_Records shown_
^^^^^^^^^^^^^^^^

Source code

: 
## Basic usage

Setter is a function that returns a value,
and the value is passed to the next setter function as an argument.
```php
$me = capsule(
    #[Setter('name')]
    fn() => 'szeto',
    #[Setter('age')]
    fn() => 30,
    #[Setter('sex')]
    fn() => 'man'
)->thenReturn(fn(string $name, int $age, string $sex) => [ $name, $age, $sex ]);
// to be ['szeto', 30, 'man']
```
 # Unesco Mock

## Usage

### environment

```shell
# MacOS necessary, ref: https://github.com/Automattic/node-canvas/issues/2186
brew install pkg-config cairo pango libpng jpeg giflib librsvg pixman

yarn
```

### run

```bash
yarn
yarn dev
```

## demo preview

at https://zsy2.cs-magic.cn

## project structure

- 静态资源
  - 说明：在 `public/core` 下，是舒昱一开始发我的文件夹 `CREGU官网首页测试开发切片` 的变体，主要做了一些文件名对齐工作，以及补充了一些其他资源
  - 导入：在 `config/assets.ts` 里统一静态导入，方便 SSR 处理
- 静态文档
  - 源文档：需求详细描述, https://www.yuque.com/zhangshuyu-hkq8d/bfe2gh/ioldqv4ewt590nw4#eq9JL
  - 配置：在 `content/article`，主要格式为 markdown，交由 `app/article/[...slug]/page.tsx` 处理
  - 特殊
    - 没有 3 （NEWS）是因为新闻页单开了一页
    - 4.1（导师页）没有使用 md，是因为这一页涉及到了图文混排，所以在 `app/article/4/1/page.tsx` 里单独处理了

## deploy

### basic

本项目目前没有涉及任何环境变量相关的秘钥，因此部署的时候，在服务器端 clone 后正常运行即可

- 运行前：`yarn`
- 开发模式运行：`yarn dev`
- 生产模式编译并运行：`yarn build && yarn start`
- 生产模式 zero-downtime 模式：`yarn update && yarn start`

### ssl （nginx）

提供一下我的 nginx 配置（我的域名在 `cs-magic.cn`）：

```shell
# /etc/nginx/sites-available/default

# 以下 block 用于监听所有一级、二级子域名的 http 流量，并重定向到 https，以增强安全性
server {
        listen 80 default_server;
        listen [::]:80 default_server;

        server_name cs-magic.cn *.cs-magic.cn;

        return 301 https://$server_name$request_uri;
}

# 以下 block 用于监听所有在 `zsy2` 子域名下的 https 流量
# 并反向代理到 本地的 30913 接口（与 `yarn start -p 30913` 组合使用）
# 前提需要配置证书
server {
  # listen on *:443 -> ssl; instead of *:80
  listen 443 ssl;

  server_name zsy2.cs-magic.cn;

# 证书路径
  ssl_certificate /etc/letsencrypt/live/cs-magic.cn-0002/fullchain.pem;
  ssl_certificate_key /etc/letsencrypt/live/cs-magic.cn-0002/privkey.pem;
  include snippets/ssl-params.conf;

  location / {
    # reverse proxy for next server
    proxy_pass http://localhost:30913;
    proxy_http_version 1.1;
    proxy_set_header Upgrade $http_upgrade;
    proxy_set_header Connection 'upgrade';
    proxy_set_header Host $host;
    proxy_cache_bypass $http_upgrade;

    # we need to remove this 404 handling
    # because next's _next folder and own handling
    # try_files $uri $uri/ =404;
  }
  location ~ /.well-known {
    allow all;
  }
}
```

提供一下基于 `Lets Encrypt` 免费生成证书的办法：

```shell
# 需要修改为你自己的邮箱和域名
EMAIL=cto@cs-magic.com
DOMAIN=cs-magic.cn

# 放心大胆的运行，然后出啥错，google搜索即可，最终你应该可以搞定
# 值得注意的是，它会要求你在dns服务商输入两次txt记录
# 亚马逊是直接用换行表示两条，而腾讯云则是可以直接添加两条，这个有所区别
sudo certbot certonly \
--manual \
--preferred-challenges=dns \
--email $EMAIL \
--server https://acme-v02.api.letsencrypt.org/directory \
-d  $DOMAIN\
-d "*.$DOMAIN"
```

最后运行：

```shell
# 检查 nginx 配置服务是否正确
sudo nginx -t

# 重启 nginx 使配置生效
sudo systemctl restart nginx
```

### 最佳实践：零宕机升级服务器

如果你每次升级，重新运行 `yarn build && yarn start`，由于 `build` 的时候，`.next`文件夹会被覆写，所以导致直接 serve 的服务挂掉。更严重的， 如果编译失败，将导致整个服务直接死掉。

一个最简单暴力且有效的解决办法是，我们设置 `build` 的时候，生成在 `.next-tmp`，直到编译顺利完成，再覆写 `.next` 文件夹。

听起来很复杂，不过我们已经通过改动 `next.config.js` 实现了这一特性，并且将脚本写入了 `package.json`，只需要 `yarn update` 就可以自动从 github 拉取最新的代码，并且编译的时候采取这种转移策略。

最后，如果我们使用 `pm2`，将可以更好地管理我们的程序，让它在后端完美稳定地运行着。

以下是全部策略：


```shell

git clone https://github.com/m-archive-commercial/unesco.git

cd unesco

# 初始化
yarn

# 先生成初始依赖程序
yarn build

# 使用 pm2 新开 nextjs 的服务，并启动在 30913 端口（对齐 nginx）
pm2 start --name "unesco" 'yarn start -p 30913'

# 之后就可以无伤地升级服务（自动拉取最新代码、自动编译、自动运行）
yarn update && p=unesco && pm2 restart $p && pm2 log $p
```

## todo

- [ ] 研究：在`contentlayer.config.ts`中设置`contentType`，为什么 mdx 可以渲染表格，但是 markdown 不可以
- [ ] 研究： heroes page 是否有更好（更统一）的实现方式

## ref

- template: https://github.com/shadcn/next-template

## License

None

^^^^^^^^^^^^^^^^

_Activity_
The word to find is "clone". Copy every line of the data that holds it.

_Task response_
本项目目前没有涉及任何环境变量相关的秘钥，因此部署的时候，在服务器端 clone 后正常运行即可
git clone https://github.com/m-archive-commercial/unesco.git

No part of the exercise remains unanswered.